There is a growing consensus that business should bear a greater responsibility towards the environment and pay closer attention to the externalities that its activities create. Nongovernmental organisations, customers, governments and investors have all begun to scrutinise the activities of business more carefully and demand a more responsible and sustainable approach. In response, the business community has implemented corporate social responsibility programmes with the aim of improving its social and environmental behaviour and portraying itself as a more responsible member of society.
External pressure to improve environmental performance has coincided with a trend towards increased complexity in business. A successful company now depends on an intricate web of global supply chains and partner networks, while an international reach through alliances, acquisitions and greenfield investments has become a prerequisite for growth.
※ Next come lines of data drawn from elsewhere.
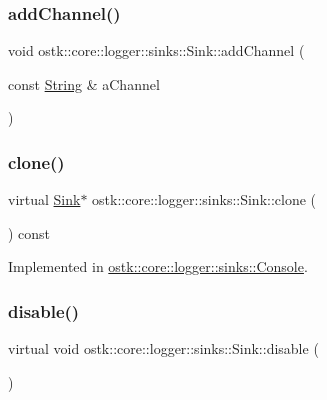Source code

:\subsubsection{\texorpdfstring{add\+Channel()}{addChannel()}}
{\footnotesize\ttfamily void ostk\+::core\+::logger\+::sinks\+::\+Sink\+::add\+Channel (\begin{DoxyParamCaption}\item[{const \hyperlink{classostk_1_1core_1_1types_1_1_string}{String} \&}]{a\+Channel }\end{DoxyParamCaption})}

\mbox{\label{classostk_1_1core_1_1logger_1_1sinks_1_1_sink_a0e6b41f9b4626b5229370f71bd27be32}} 
\subsubsection{\texorpdfstring{clone()}{clone()}}
{\footnotesize\ttfamily virtual \hyperlink{classostk_1_1core_1_1logger_1_1sinks_1_1_sink}{Sink}$\ast$ ostk\+::core\+::logger\+::sinks\+::\+Sink\+::clone (\begin{DoxyParamCaption}{ }\end{DoxyParamCaption}) const\hspace{0.3cm}{\ttfamily [pure virtual]}}



Implemented in \hyperlink{classostk_1_1core_1_1logger_1_1sinks_1_1_console_ab906fb3918a362c527489091e006d521}{ostk\+::core\+::logger\+::sinks\+::\+Console}.

\mbox{\label{classostk_1_1core_1_1logger_1_1sinks_1_1_sink_a3e347ffee80e3c2ee50ff0edf9265115}} 
\subsubsection{\texorpdfstring{disable()}{disable()}}
{\footnotesize\ttfamily virtual void ostk\+::core\+::logger\+::sinks\+::\+Sink\+::disable (\begin{DoxyParamCaption}{ }\end{DoxyParamCaption})\hspace{0.3cm}{\ttfamily [pure virtual]}}



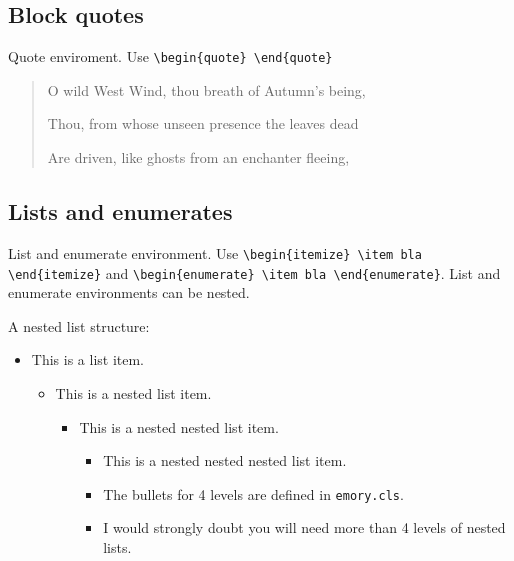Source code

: \documentclass[draft]{emory}
\begin{document}
\subsection{Block quotes}
Quote enviroment. Use \Verb|\begin{quote} \end{quote}|

\begin{quote}\label{poet}
O wild West Wind, thou breath of Autumn’s being,

Thou, from whose unseen presence the leaves dead

Are driven, like ghosts from an enchanter fleeing,
\end{quote}

\subsection{Lists and enumerates}
List and enumerate environment. Use \Verb|\begin{itemize} \item bla \end{itemize}|
and \Verb|\begin{enumerate} \item bla \end{enumerate}|. List and enumerate environments
can be nested.

A nested list structure:
\begin{itemize}
  \item This is a list item.
  \begin{itemize}
    \item This is a nested list item.
    \begin{itemize}
      \item This is a nested nested list item.
      \begin{itemize}
        \item This is a nested nested nested list item. 
        \item The bullets for 4 levels are defined in \Verb|emory.cls|.
        \item I would strongly doubt you will need more than 4 levels of nested lists.
      \end{itemize}
    \end{itemize}
  \end{itemize}    
\end{itemize}
\end{document}
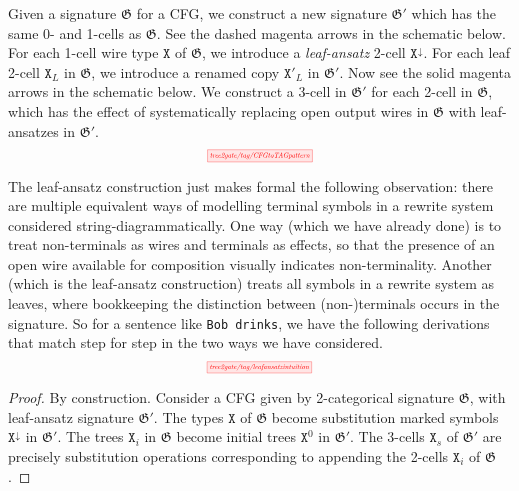 \begin{construction}
Given a signature $\mathfrak{G}$ for a CFG, we construct a new signature $\mathfrak{G}'$ which has the same 0- and 1-cells as $\mathfrak{G}$. See the dashed magenta arrows in the schematic below. For each 1-cell wire type $\texttt{X}$ of $\mathfrak{G}$, we introduce a \emph{leaf-ansatz} 2-cell $\texttt{X}^\downarrow$. For each leaf 2-cell $\texttt{X}_L$ in $\mathfrak{G}$, we introduce a renamed copy $\texttt{X}'_L$ in $\mathfrak{G}'$. Now see the solid magenta arrows in the schematic below. We construct a 3-cell in $\mathfrak{G}'$ for each 2-cell in $\mathfrak{G}$, which has the effect of systematically replacing open output wires in $\mathfrak{G}$ with leaf-ansatzes in $\mathfrak{G}'$.
\[\scalebox{0.5}{\tikzfig{tree2gate/tag/CFGtoTAGpattern}}\]
\end{construction}

\begin{example}
The leaf-ansatz construction just makes formal the following observation: there are multiple equivalent ways of modelling terminal symbols in a rewrite system considered string-diagrammatically. One way (which we have already done) is to treat non-terminals as wires and terminals as effects, so that the presence of an open wire available for composition visually indicates non-terminality. Another (which is the leaf-ansatz construction) treats all symbols in a rewrite system as leaves, where bookkeeping the distinction between (non-)terminals occurs in the signature. So for a sentence like \texttt{Bob drinks}, we have the following derivations that match step for step in the two ways we have considered.
\[\scalebox{0.5}{\tikzfig{tree2gate/tag/leafansatzintuition}}\]
\end{example}

\begin{proposition}\label{prop:cfgastag1}
\begin{proof}
By construction. Consider a CFG given by 2-categorical signature $\mathfrak{G}$, with leaf-ansatz signature $\mathfrak{G}'$. The types $\texttt{X}$ of $\mathfrak{G}$ become substitution marked symbols $\texttt{X}^{\downarrow}$ in $\mathfrak{G}'$. The trees $\texttt{X}_i$ in $\mathfrak{G}$ become initial trees $\texttt{X}^0$ in $\mathfrak{G}'$. The 3-cells $\texttt{X}_s$ of $\mathfrak{G}'$ are precisely substitution operations corresponding to appending the 2-cells $\texttt{X}_i$ of $\mathfrak{G}$.
\end{proof}
\end{proposition}

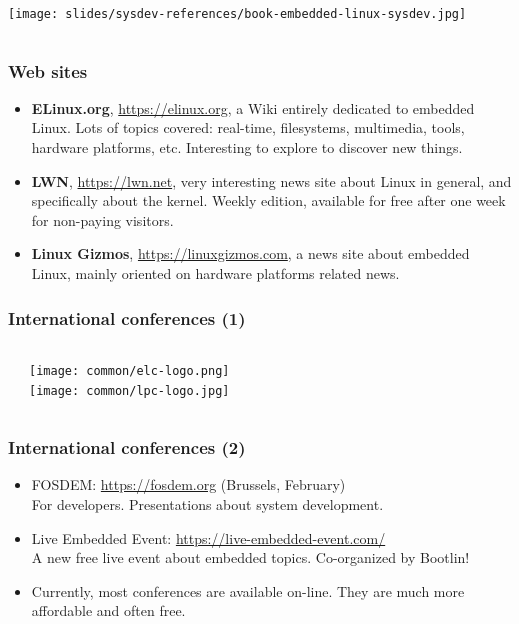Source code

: \begin{frame}
\begin{columns}
    \vspace{0.5cm}
    \texttt{[image: slides/sysdev-references/book-embedded-linux-sysdev.jpg]}\\
  \end{columns}
\end{frame}

\begin{frame}
  \frametitle{Web sites}
  \begin{itemize}
  \item {\bf ELinux.org}, \url{https://elinux.org}, a Wiki entirely
    dedicated to embedded Linux. Lots of topics covered: real-time,
    filesystems, multimedia, tools, hardware platforms,
    etc. Interesting to explore to discover new things.
  \item {\bf LWN}, \url{https://lwn.net}, very interesting news site
    about Linux in general, and specifically about the kernel. Weekly
    edition, available for free after one week for non-paying
    visitors.
  \item {\bf Linux Gizmos}, \url{https://linuxgizmos.com}, a news site
    about embedded Linux, mainly oriented on hardware platforms
    related news.
  \end{itemize}
\end{frame}

\begin{frame}
  \frametitle{International conferences (1)}
  \begin{columns}
    \begin{itemize}
    
    
    \end{itemize}
     \texttt{[image: common/elc-logo.png]}\\
     \vspace{1cm}
     \texttt{[image: common/lpc-logo.jpg]}\\
  \end{columns}
\end{frame}

\begin{frame}
  \frametitle{International conferences (2)}
  \begin{itemize}
  \item FOSDEM: \url{https://fosdem.org} (Brussels, February)\\
    For developers. Presentations about system development.
  \item Live Embedded Event: \url{https://live-embedded-event.com/}\\
	A new free live event about embedded topics. Co-organized by
        Bootlin!
  \item Currently, most conferences are available on-line. They
        are much more affordable and often free.
  \end{itemize}
\end{frame}
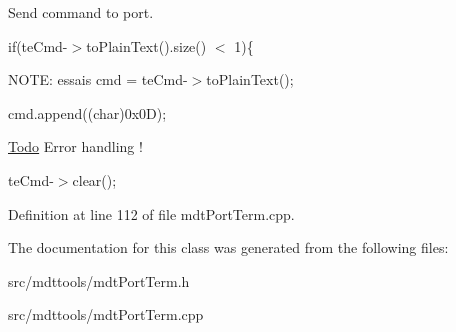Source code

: Send command to port. 



if(teCmd-\/$>$toPlainText().size() $<$ 1)\{

NOTE: essais cmd = teCmd-\/$>$toPlainText();

cmd.append((char)0x0D);

\begin{Desc}
\item[\hyperlink{todo__todo000053}{Todo}]Error handling ! \end{Desc}


teCmd-\/$>$clear(); 



Definition at line 112 of file mdtPortTerm.cpp.



The documentation for this class was generated from the following files:\begin{DoxyCompactItemize}
\item 
src/mdttools/mdtPortTerm.h\item 
src/mdttools/mdtPortTerm.cpp\end{DoxyCompactItemize}
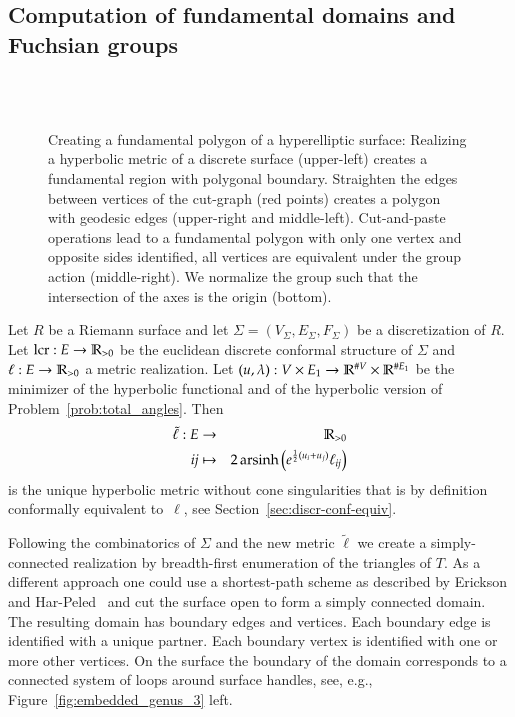 \documentclass[Thesis]{subfiles}
\begin{document}
\subsection{Computation of fundamental domains and Fuchsian groups}
\label{sec:fundamental_domains}

\begin{figure}
\centering
{}\\
\\
\caption{
Creating a fundamental polygon of a hyperelliptic surface:
Realizing a hyperbolic metric of a discrete surface (upper-left) creates a fundamental region with polygonal boundary.
Straighten the edges between vertices of the cut-graph (red points) creates a polygon with geodesic edges (upper-right and middle-left).
Cut-and-paste operations lead to a fundamental polygon with only one vertex and opposite sides identified, all vertices are equivalent under the group action (middle-right).
We normalize the group such that the intersection of the axes is the origin (bottom).
}
\label{fig:fundamental_polygon_algorithm}
\end{figure}

Let $R$ be a Riemann surface and let $\Sigma=(V_{\Sigma}, E_{\Sigma}, F_{\Sigma})$ be a discretization of $R$. 
Let $\operatorname{lcr} :E\to \mathbb R_{>0}$ be the euclidean discrete conformal structure of $\Sigma$ and $\ell:E\to \mathbb R_{>0}$ a metric realization. 
Let $(u, \lambda):V\times E_1\to \mathbb R^{\#V}\times\mathbb R^{\# E_1}$ be the minimizer of the hyperbolic functional and of the hyperbolic version of Problem~\ref{prob:total_angles}.
Then 
\begin{eqnarray}
\tilde \ell:E &\to& \mathbb R_{>0}\\
{\it ij}&\mapsto& 2\operatorname{arsinh}\left(e^{\frac{1}{2}(u_i+u_j)}\ell_{\it ij}\right)
\end{eqnarray}
is the unique hyperbolic metric without cone singularities that is by definition conformally equivalent to~$\ell$, see Section~\ref{sec:discr-conf-equiv}.

Following the combinatorics of $\Sigma$ and the new metric $\tilde \ell$ we create a simply-connected realization by breadth-first enumeration of the triangles of $T$. 
As a different approach one could use a shortest-path scheme as described by Erickson and Har-Peled~\cite{EricksonH02} and cut the surface open to form a simply connected domain.  
The resulting domain has boundary edges and vertices. 
Each boundary edge is identified with a unique partner. 
Each boundary vertex is identified with one or more other vertices. 
On the surface the boundary of the domain corresponds to a connected system of loops around surface handles, see, e.g., Figure~\ref{fig:embedded_genus_3} left.
\end{document}
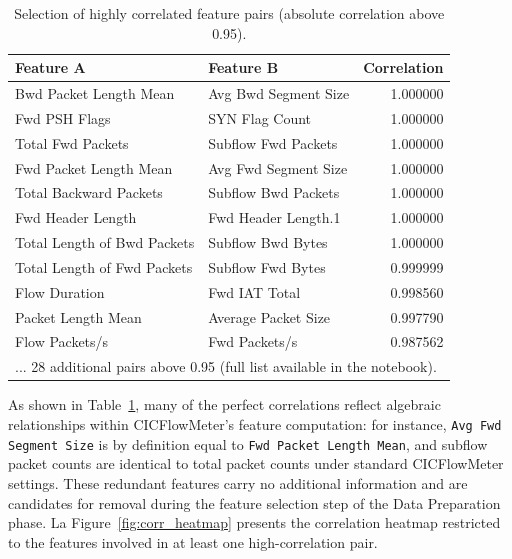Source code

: \documentclass[12pt,a4paper]{article}
\begin{document}
\begin{table}[H]
    \centering
    \caption{Selection of highly correlated feature pairs (absolute correlation above 0.95).}
    \label{tab:high_corr}
    \begin{tabular}{|l|l|r|}
        \hline
        \textbf{Feature A}          & \textbf{Feature B}   & \textbf{Correlation} \\
        \hline
        Bwd Packet Length Mean      & Avg Bwd Segment Size & 1.000000             \\
        \hline
        Fwd PSH Flags               & SYN Flag Count       & 1.000000             \\
        \hline
        Total Fwd Packets           & Subflow Fwd Packets  & 1.000000             \\
        \hline
        Fwd Packet Length Mean      & Avg Fwd Segment Size & 1.000000             \\
        \hline
        Total Backward Packets      & Subflow Bwd Packets  & 1.000000             \\
        \hline
        Fwd Header Length           & Fwd Header Length.1  & 1.000000             \\
        \hline
        Total Length of Bwd Packets & Subflow Bwd Bytes    & 1.000000             \\
        \hline
        Total Length of Fwd Packets & Subflow Fwd Bytes    & 0.999999             \\
        \hline
        Flow Duration               & Fwd IAT Total        & 0.998560             \\
        \hline
        Packet Length Mean          & Average Packet Size  & 0.997790             \\
        \hline
        Flow Packets/s              & Fwd Packets/s        & 0.987562             \\
        \hline
        \multicolumn{3}{|l|}{\small ... 28 additional pairs above 0.95 (full list available
        in the notebook).}                                                        \\
        \hline
    \end{tabular}
\end{table}

As shown in Table~\ref{tab:high_corr}, many of the perfect correlations reflect
algebraic relationships within CICFlowMeter's feature computation: for instance,
\texttt{Avg Fwd Segment Size} is by definition equal to \texttt{Fwd Packet Length Mean},
and subflow packet counts are identical to total packet counts under standard CICFlowMeter
settings. These redundant features carry no additional information and are candidates for
removal during the feature selection step of the Data Preparation phase. La
Figure~\ref{fig:corr_heatmap} presents the correlation heatmap restricted to the
features involved in at least one high-correlation pair.
\end{document}
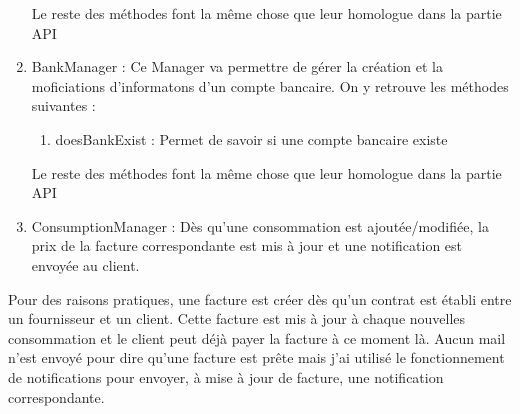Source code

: \begin{flushleft}
\begin{enumerate}
\begin{enumerate}
        \end{enumerate}
        Le reste des méthodes font la même chose que leur homologue dans la partie API
        \item BankManager :\newline
        Ce Manager va permettre de gérer la création et la moficiations d'informatons d'un compte bancaire. On y retrouve les méthodes suivantes : 
        \begin{enumerate}
            \item doesBankExist :\newline
            Permet de savoir si une compte bancaire existe
        \end{enumerate}
        Le reste des méthodes font la même chose que leur homologue dans la partie API
        \item ConsumptionManager :\newline
        Dès qu'une consommation est ajoutée/modifiée, la prix de la facture correspondante est mis à jour et une notification est envoyée au client.
    \end{enumerate}

    Pour des raisons pratiques, une facture est créer dès qu'un contrat est établi entre un fournisseur et un client. Cette facture est mis à jour à chaque nouvelles consommation et le client peut déjà payer la facture à ce moment là. Aucun mail n'est envoyé pour dire qu'une facture est prête mais j'ai utilisé le fonctionnement de notifications pour envoyer, à mise à jour de facture, une notification correspondante.
\end{flushleft}
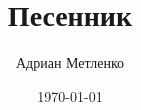 \documentclass[14pt]{extreport}
\title{Песенник}
\author{Адриан Метленко}
\date{\today}
\begin{document}
\maketitle
\clearpage

\hypertarget{toc}{}
\tableofcontents
\clearpage
\pagestyle{fancy}



\clearpage
\hypertarget{artists}{}
\printindex[artists]

\clearpage
\hypertarget{composers}{}
\printindex[composers]

\clearpage
\hypertarget{lyricists}{}
\printindex[lyricists]
\end{document}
Given these two parallel trends of greater business complexity and scrutiny into environmental performance, it was only a matter of time before companies would seek a more rigorous way of identifying and assessing their environmental liabilities, and of managing the risks associated with them in a more coherent manner. Companies now seek greater visibility not just of their own activities, but of those that take place in countries to where they have outsourced manufacturing, logistics or assembly. In addition, as organisations increasingly seek overseas acquisitions to further expansion plans, there has been a growing realisation of the need to scrutinise environmental performance of target companies more carefully as part of their due diligence processes.